What’s the Difference Between a Coroner and a Medical Examiner?

A coroner is typically an elected official who may have no medical training, while a medical examiner is an appointed physician, usually a forensic pathologist, who specializes in determining cause of death. Both roles exist to investigate deaths that are unexpected, violent, or suspicious, but they differ significantly in qualifications, authority, and how they get the job.

How Each Role Is Selected

The most fundamental difference is how each person ends up in the role. Coroners are usually elected by voters in their county, much like a sheriff or a judge. Depending on local laws, a coroner might also be appointed, and in some jurisdictions the coroner doubles as a law enforcement officer or even a prosecuting attorney. There is no nationwide requirement that a coroner have any medical background at all.

Medical examiners, by contrast, are appointed to their positions. They are always physicians, and most are board-certified forensic pathologists. Becoming one requires four years of medical school, a four-year residency in pathology, and an additional one-year fellowship in forensic pathology. That is roughly nine years of training after college, focused specifically on understanding how and why people die.

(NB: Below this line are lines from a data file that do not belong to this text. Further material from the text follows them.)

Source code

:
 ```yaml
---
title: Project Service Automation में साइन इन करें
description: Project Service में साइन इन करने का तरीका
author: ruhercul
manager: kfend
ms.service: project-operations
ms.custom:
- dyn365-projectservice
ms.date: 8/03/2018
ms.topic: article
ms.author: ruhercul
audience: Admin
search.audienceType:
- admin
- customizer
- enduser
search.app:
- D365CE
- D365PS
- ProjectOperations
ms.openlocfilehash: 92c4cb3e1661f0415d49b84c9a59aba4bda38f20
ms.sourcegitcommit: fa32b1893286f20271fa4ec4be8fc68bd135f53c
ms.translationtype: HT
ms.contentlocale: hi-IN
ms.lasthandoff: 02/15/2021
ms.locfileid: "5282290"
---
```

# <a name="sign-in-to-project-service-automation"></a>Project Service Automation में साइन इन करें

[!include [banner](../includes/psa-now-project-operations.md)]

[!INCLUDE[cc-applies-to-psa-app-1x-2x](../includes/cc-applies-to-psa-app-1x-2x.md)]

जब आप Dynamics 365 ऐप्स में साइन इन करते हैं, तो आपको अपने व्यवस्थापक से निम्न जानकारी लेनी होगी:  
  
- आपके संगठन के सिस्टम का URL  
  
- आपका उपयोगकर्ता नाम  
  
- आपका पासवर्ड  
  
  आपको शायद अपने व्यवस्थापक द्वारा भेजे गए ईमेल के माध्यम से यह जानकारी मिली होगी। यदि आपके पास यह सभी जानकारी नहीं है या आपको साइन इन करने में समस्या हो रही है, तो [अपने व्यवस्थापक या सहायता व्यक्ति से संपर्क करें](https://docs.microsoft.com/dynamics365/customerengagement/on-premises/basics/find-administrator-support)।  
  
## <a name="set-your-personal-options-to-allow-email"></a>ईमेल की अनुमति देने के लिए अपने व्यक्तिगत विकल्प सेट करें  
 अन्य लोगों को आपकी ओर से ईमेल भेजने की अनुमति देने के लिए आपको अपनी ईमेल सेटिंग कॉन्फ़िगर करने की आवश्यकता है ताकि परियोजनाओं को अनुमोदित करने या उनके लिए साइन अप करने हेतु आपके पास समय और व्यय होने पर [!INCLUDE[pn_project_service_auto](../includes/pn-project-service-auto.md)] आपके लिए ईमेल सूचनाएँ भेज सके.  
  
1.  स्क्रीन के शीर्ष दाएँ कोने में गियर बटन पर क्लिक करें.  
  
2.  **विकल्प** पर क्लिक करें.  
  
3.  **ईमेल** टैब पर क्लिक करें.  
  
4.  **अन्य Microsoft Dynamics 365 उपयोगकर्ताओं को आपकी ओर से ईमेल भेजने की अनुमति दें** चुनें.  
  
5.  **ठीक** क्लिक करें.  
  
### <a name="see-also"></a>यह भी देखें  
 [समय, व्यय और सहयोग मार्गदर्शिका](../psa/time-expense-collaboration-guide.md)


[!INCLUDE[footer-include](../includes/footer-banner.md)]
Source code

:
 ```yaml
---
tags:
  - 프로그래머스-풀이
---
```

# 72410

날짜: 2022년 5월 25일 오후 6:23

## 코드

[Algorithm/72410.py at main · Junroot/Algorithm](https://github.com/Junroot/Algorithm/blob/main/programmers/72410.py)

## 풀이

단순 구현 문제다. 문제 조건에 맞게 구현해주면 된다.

Qualifications and Training

In many states, the only qualification to run for coroner is being a legal adult and a resident of the county. That means a coroner could be a farmer, a funeral director, a retired teacher, or anyone else willing to run for office. Some coroners do happen to be physicians, and coroners who are forensic pathologists exist, but the office does not require it.

Medical examiners must hold board certification in forensic pathology from the American Board of Pathology. The National Association of Medical Examiners (NAME), which accredits death investigation offices, requires that the chief medical examiner be a certified forensic pathologist with at least two years of work experience beyond fellowship training. This accreditation also mandates specific facility standards, safety protocols, and access to accredited toxicology labs.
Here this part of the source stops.